Providing high-quality patient care while trimming costs is a major goal in the current health care reform environment. The Institute of Medicine has specifically called for the establishment of learning health systems (LHSs) to address this challenge. In an LHS, electronic health records (EHRs) drive research and personalized treatments based on data from patients with similar conditions and risk factors.
A recent pilot study by a team at Nationwide Children’s Hospital and Ohio State University in Columbus, Ohio, has demonstrated that with the implementation of a local LHS, clinical quality can be improved while simultaneously reducing health care costs. The study was published in Developmental Medicine and Child Neurology.
Current LHSs have been designed primarily around the integration of EHRs among multiple hospital systems. While progress has been made with this approach, the operational and technical barriers of bringing together diverse hospital systems led the Nationwide/Ohio State team to consider an alternative based on the concept of a local LHS.

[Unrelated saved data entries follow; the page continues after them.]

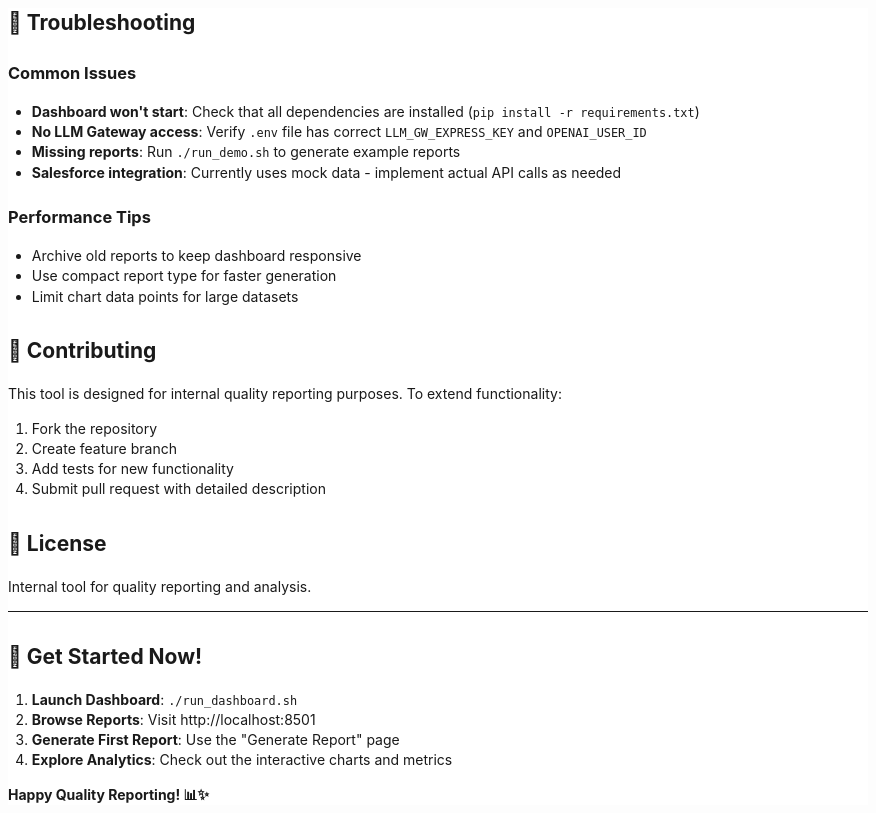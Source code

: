 ## 🐛 Troubleshooting

### Common Issues
- **Dashboard won't start**: Check that all dependencies are installed (`pip install -r requirements.txt`)
- **No LLM Gateway access**: Verify `.env` file has correct `LLM_GW_EXPRESS_KEY` and `OPENAI_USER_ID`
- **Missing reports**: Run `./run_demo.sh` to generate example reports
- **Salesforce integration**: Currently uses mock data - implement actual API calls as needed

### Performance Tips
- Archive old reports to keep dashboard responsive
- Use compact report type for faster generation
- Limit chart data points for large datasets

## 🤝 Contributing

This tool is designed for internal quality reporting purposes. To extend functionality:

1. Fork the repository
2. Create feature branch
3. Add tests for new functionality  
4. Submit pull request with detailed description

## 📄 License

Internal tool for quality reporting and analysis.

---

## 🚀 Get Started Now!

1. **Launch Dashboard**: `./run_dashboard.sh`
2. **Browse Reports**: Visit http://localhost:8501
3. **Generate First Report**: Use the "Generate Report" page
4. **Explore Analytics**: Check out the interactive charts and metrics

**Happy Quality Reporting! 📊✨**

Local systems start with the integration of research, clinical care, and quality improvement within a specific health service and then use the knowledge gained to systematically deliver quality improvements and cost savings. Those clinical improvements can be expanded to other programs within the hospital or across the health care network, according to the investigators.
The team developed and implemented a local LHS model of care involving the optimization of EHRs, with a care-coordination system at its core. The project was piloted with a group of 131 children treated through the Nationwide Children’s cerebral palsy program.
Children treated during the 12-month study period experienced a 43% reduction in total inpatient days; a 27% reduction in inpatient admissions; a 30% reduction in emergency department visits; and a 29% reduction in urgent care visits. Implementation of the local LHS model reduced health care costs by $1.36 million.
“Introducing electronic health record-supported care that integrated clinical care, quality improvement, and distinct, clinician-driven research resulted in large reductions in health care utilization, greatly reduced health care charges, and improved care coordination,” said lead author William E. Smoyer, MD.
The cost of implementing the pilot program, including care-coordination expenses, totaled approximately $225,000 during the first year. However, these costs were only 16% of the reduced total health-care expenditures realized during the first year of the program, representing a savings of approximately $6 for each $1 invested. In addition, the clinicians working in the cerebral palsy clinic reported that the approach simplified their documentation, enabling more patients to be seen during each session.
“There are numerous future challenges related to demonstrating the potential value of using local learning health systems to develop a national adaptable learning health system,” Smoyer said. “We still need to investigate whether local learning health systems can be successfully scaled across the wide variety of clinical programs that comprise the nation’s health care systems. However, these preliminary findings from implementing this disruptive innovation at a single center demonstrate that learning health systems are indeed able to be implemented and that their feasibility and effectiveness can be tested.”